Task brief => Search the data for "verwendeten". Each line containing it is to be copied.

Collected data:
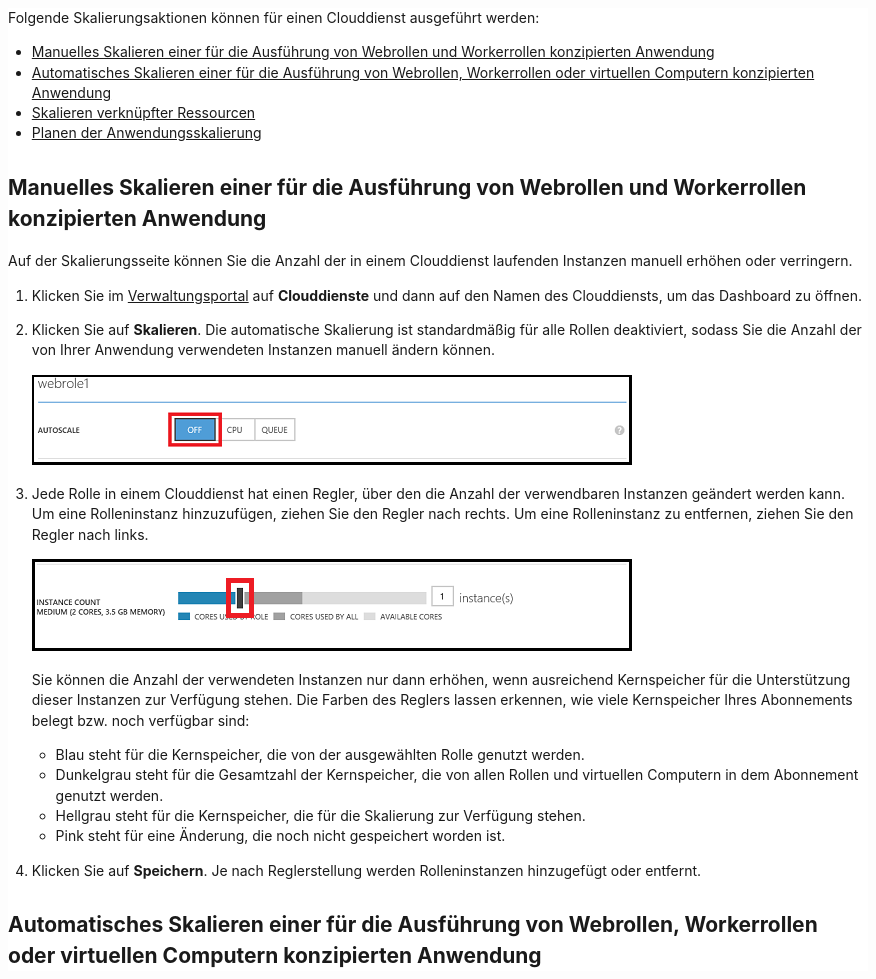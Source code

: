 Folgende Skalierungsaktionen können für einen Clouddienst ausgeführt werden:

-   [Manuelles Skalieren einer für die Ausführung von Webrollen und Workerrollen konzipierten Anwendung](#manualscale)
-   [Automatisches Skalieren einer für die Ausführung von Webrollen, Workerrollen oder virtuellen Computern konzipierten Anwendung](#autoscale)
-   [Skalieren verknüpfter Ressourcen](#scalelink)
-   [Planen der Anwendungsskalierung](#schedule)

Manuelles Skalieren einer für die Ausführung von Webrollen und Workerrollen konzipierten Anwendung
--------------------------------------------------------------------------------------------------

Auf der Skalierungsseite können Sie die Anzahl der in einem Clouddienst laufenden Instanzen manuell erhöhen oder verringern.

1.  Klicken Sie im [Verwaltungsportal](https://manage.windowsazure.com/) auf **Clouddienste** und dann auf den Namen des Clouddiensts, um das Dashboard zu öffnen.

2.  Klicken Sie auf **Skalieren**. Die automatische Skalierung ist standardmäßig für alle Rollen deaktiviert, sodass Sie die Anzahl der von Ihrer Anwendung verwendeten Instanzen manuell ändern können.

    ![Skalierungsseite](./media/cloud-services-how-to-scale/CloudServices_ManualScaleRoles.png)

3.  Jede Rolle in einem Clouddienst hat einen Regler, über den die Anzahl der verwendbaren Instanzen geändert werden kann. Um eine Rolleninstanz hinzuzufügen, ziehen Sie den Regler nach rechts. Um eine Rolleninstanz zu entfernen, ziehen Sie den Regler nach links.

    ![Skalierung (Rolle)](./media/cloud-services-how-to-scale/CloudServices_SliderRole.png)

    Sie können die Anzahl der verwendeten Instanzen nur dann erhöhen, wenn ausreichend Kernspeicher für die Unterstützung dieser Instanzen zur Verfügung stehen. Die Farben des Reglers lassen erkennen, wie viele Kernspeicher Ihres Abonnements belegt bzw. noch verfügbar sind:

	 - Blau steht für die Kernspeicher, die von der ausgewählten Rolle genutzt werden.
	 - Dunkelgrau steht für die Gesamtzahl der Kernspeicher, die von allen Rollen und virtuellen Computern in dem Abonnement genutzt werden.
	 - Hellgrau steht für die Kernspeicher, die für die Skalierung zur Verfügung stehen.
	 - Pink steht für eine Änderung, die noch nicht gespeichert worden ist.

4.  Klicken Sie auf **Speichern**. Je nach Reglerstellung werden Rolleninstanzen hinzugefügt oder entfernt.

Automatisches Skalieren einer für die Ausführung von Webrollen, Workerrollen oder virtuellen Computern konzipierten Anwendung
-----------------------------------------------------------------------------------------------------------------------------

Reply to the task =>
2.  Klicken Sie auf **Skalieren**. Die automatische Skalierung ist standardmäßig für alle Rollen deaktiviert, sodass Sie die Anzahl der von Ihrer Anwendung verwendeten Instanzen manuell ändern können.
    Sie können die Anzahl der verwendeten Instanzen nur dann erhöhen, wenn ausreichend Kernspeicher für die Unterstützung dieser Instanzen zur Verfügung stehen. Die Farben des Reglers lassen erkennen, wie viele Kernspeicher Ihres Abonnements belegt bzw. noch verfügbar sind:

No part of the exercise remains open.